Update 2013/12/18: Added Titan SLI and Titan w/Titan PhysX with Double Precision enabled. Added FPS line graph, showing how bad the Titan + CPU runs really were. Converted all graphs for a much clearer view and also links to larger versions.
So it came up in another thread
that a used Titan is a good purchase right now for the 6GB of ram for the next several years. Afterwhich, it may can be used as a PhysX engine. I know, most of us would be like, "What? A $1000 GPU for a PhysX engine?" Well, this got me thinking... Just what exactly are the results of using a beast of a GPU for a PhysX engine? The results are interesting... Testbed / Gaming machine / Full-time work PC
Intel Core i7 4930k @ 4.7 Ghz, 160 Bclk, HT Enabled, 16 GB ram @ 2133 CAS9 (see sig)
2x EVGA GTX Titan
w/Skynet v3 1006 Mhz BIOS @ 1202 Mhz core / 6,800 Mhz Memory
1x EVGA GTX 460 EE
CPU-Z Validation: http://valid.canardpc.com/rabp3t Skyn3t's GTX Titan "V3" BIOS 1006
The Titan BIOS, like almost all other 600 and 700 series BIOSes, limits overclocking. Mostly by the Power Target limiter of 106% on the Titan (115% on my 780 Classified, etc). Also, a lot of people report "+115" as an overclock, when that's not an overclock - the BIOS will boost to what it attempt to run at, and will lower the clock under a number of circumstances. This is fine for the average user that does nothing to the card for cooling; but, for those of us that knows how to manage cooling (or have better cooling), we need more room to grow.

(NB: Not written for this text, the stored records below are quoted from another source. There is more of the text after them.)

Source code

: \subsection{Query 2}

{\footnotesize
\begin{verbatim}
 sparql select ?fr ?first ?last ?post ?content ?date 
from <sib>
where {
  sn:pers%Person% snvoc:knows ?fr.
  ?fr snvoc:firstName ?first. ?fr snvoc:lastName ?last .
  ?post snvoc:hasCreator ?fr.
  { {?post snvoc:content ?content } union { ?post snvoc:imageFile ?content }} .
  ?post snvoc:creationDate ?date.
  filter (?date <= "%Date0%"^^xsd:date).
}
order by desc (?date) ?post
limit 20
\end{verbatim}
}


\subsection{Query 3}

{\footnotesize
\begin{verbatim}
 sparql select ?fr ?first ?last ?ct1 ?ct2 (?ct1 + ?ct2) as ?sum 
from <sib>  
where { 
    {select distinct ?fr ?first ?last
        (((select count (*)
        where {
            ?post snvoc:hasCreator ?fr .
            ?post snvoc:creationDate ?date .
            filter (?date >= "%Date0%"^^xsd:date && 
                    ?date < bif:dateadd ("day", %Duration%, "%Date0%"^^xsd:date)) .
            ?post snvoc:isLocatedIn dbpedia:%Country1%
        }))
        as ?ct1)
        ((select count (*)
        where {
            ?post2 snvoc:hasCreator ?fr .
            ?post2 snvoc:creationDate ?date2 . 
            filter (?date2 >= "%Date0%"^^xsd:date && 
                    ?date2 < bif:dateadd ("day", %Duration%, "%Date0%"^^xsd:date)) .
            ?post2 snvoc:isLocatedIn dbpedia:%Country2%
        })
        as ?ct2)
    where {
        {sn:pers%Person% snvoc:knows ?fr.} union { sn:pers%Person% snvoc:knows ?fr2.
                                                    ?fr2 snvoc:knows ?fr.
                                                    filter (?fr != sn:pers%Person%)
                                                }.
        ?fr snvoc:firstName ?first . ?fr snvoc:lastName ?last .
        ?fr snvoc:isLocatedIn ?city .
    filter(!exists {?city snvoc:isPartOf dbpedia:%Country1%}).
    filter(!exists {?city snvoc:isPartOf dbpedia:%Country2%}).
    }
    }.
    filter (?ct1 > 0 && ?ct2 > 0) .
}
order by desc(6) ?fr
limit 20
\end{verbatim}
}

Enter custom BIOSes you can flash to the card. EVGA has stated that under an RMA, the card must have its original BIOS and be write-locked. Otherwise flashing BIOSes does not void warranty. I really love EVGA.
There are a number of BIOSes available for the Titan now. I've tried out a lot for my 780 Classified and Titans, and feel the best support is given by Skyn3t and his brother over on the OCN forums. So, I picked his "V3 1006" BIOS for these tests. Verbatium from the scarce readme file:
Base core clock 1006Mhz
Voltage unlocked 1.212v
Default power target 350W with 125% slide = 439w
Max fan speed adjustable to 100%
Base core clock set waaay higher than the factory 837 Mhz base to 1006, a nice solid number that all air-cooled Titans can run with the stock fan profile and all. Boost being disabled allows us to run the Titan monster at exactly the same Mhz for each and every benchmark. The higher voltage limit allows us to eek out just a little more core speed. And the default power target increased allows us to run many more amps before the PT limit kicks it.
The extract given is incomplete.